I started the day at 4:30AM when the alarm rang. Springing into action, it was time to get up, make the bed and get cleaned up for the day’s work. After getting dressed, I read the latest emails, checked for bookings in my condo in Mammoth and proceeded to load up the ice chest with water bottles and ice after taking the morning regiment of vitamins, minerals, nutritional supplements. I then loaded up the car to head out on my journey at 5:50AM. I drove over to Costco to fill up the gas tank which was on the way to the freeway since I would be using more than one full tank of gas for the day. Mortgaging the house to fill up the gas tank was part of the morning ritual these days since the price of gas has almost doubled since the new administration started its war on energy production, but there was not much of a choice in the matter since the vehicle runs on gasoline.

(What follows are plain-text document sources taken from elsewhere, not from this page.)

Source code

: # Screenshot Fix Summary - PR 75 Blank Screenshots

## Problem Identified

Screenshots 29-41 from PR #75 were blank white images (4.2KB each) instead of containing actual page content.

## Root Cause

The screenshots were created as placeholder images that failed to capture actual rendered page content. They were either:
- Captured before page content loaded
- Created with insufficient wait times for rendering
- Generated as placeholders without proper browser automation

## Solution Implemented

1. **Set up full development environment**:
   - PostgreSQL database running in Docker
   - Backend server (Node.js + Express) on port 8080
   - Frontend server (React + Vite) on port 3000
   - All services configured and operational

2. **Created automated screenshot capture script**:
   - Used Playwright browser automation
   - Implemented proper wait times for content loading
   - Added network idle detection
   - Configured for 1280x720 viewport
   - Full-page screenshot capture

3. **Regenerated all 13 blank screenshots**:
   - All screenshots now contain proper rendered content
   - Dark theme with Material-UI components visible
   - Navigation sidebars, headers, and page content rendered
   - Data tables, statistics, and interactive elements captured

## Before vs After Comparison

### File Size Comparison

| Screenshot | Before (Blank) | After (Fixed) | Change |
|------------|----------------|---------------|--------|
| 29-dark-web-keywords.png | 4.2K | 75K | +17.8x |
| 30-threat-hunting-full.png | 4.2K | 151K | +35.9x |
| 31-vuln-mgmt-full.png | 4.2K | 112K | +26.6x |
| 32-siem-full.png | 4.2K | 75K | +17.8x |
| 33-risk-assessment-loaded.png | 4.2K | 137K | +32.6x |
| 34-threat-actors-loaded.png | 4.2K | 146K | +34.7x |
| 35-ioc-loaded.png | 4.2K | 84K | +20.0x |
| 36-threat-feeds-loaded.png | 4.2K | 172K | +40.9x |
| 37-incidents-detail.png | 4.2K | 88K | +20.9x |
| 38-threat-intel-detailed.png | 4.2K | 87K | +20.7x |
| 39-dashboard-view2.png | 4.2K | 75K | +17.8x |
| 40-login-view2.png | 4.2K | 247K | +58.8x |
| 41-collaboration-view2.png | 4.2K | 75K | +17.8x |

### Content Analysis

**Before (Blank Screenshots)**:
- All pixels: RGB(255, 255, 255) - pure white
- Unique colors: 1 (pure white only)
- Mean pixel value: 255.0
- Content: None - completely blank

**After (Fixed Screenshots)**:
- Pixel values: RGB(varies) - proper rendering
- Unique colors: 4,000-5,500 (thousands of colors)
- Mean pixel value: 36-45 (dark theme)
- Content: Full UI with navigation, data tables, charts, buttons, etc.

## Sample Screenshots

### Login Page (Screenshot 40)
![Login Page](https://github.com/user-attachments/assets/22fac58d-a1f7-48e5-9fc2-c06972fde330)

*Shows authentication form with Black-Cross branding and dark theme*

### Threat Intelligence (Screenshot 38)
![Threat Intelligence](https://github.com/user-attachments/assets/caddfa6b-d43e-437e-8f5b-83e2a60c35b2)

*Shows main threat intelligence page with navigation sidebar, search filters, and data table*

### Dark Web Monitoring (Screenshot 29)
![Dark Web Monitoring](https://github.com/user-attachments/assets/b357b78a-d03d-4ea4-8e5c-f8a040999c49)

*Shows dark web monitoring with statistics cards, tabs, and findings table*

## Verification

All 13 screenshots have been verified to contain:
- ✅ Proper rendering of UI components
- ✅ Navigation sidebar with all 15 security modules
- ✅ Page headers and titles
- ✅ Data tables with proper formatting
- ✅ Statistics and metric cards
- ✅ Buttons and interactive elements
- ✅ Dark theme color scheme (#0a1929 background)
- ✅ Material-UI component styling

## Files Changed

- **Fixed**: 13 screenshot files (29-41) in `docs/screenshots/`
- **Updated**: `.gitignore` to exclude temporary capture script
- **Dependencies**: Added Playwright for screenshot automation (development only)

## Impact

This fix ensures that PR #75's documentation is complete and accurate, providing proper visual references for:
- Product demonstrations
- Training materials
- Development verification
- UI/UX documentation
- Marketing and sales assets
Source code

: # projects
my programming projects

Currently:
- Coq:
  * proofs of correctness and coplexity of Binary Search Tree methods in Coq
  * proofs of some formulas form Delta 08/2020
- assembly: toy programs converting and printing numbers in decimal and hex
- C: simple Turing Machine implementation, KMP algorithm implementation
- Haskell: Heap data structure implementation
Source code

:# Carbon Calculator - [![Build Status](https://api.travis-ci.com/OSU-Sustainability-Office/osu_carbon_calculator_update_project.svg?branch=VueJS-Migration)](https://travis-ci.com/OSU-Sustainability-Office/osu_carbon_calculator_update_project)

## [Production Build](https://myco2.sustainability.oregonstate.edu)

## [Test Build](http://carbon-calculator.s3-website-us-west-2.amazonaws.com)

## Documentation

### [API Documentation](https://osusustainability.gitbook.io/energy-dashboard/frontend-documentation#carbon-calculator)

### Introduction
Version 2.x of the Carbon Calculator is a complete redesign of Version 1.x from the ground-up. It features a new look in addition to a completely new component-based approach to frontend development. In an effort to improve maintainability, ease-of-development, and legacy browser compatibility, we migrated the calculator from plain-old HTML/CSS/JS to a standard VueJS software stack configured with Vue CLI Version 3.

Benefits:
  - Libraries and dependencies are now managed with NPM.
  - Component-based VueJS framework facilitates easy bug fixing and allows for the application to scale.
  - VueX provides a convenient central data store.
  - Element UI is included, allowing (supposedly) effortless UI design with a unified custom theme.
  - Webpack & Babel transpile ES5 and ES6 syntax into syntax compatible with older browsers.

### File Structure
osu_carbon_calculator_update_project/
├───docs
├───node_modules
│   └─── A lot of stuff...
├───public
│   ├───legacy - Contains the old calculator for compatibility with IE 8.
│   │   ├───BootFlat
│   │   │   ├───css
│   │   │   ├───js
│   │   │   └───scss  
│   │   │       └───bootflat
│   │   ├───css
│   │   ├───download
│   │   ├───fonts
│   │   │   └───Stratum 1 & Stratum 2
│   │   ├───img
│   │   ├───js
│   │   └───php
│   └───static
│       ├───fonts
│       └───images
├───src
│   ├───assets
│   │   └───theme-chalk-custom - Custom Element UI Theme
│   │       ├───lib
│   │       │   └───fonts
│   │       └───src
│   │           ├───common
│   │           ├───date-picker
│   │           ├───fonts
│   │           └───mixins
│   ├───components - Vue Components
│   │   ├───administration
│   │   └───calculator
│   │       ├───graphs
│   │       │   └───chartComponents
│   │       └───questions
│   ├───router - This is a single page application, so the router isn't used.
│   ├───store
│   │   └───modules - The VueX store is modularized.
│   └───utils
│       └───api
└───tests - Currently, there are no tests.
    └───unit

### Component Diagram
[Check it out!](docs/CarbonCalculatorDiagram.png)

After filling up the gas tank, I headed north on Crenshaw Blvd towards the San Diego Freeway (Interstate 405). There were multiple red lights and a number of other vehicles that just seemed like they were in no hurry to go anywhere and managed to block any attempt to pass them. It was very frustrating while heading towards the freeway as the freeway traffic builds fast this time of the morning and you can see the difference in traffic level by waiting just 5 minutes. The general rule of thumb is if you delay 5 minutes, you cost yourself 10 minutes in traffic delays which can compound as you continue the morning trek, so I was anxious to move towards the freeway as expeditiously as possible. Eventually, I reached the freeway and turned onto the onramp at 6:10AM where I proceeded to join the massive traffic jam that was moving at about 5MPH. I had planned to be on the freeway by 6AM so I was already 10 minutes behind my desired schedule which meant that I was likely to loose an 20 minutes on the freeway while heading north past the LA Airport, Howard Hughes Center, Culver City, the Santa Monica Freeway (Interstate 10) and the Westwood area before passing the bulk of the traffic delays.
I continued driving north on the I405 freeway as traffic lightened up to full speed ahead. I traveled through the Sepulveda pass marveling at the amount of work that was needed to cut through the mountains in areas where the pass was not wide enough for the freeway and the old road aka Sepulveda Blvd. The new retaining walls on the freeway were built to look like rock faces which gave the area a more natural look instead of the antiseptic look of the older retaining walls which looked like smooth concrete. I have spent considerable time in the Las Vegas area where the freeway overpasses have been built with a keen eye for their artistic abilities considering the natural landscapes of the area. California has been notorious for not paying attention to such aesthetic concerns in the state construction of the highways even though we pay the highest fuel taxes in the nation while having some of the worst roads. It was a pleasure to see that attention was finally being considered to the aesthetics of the roadway.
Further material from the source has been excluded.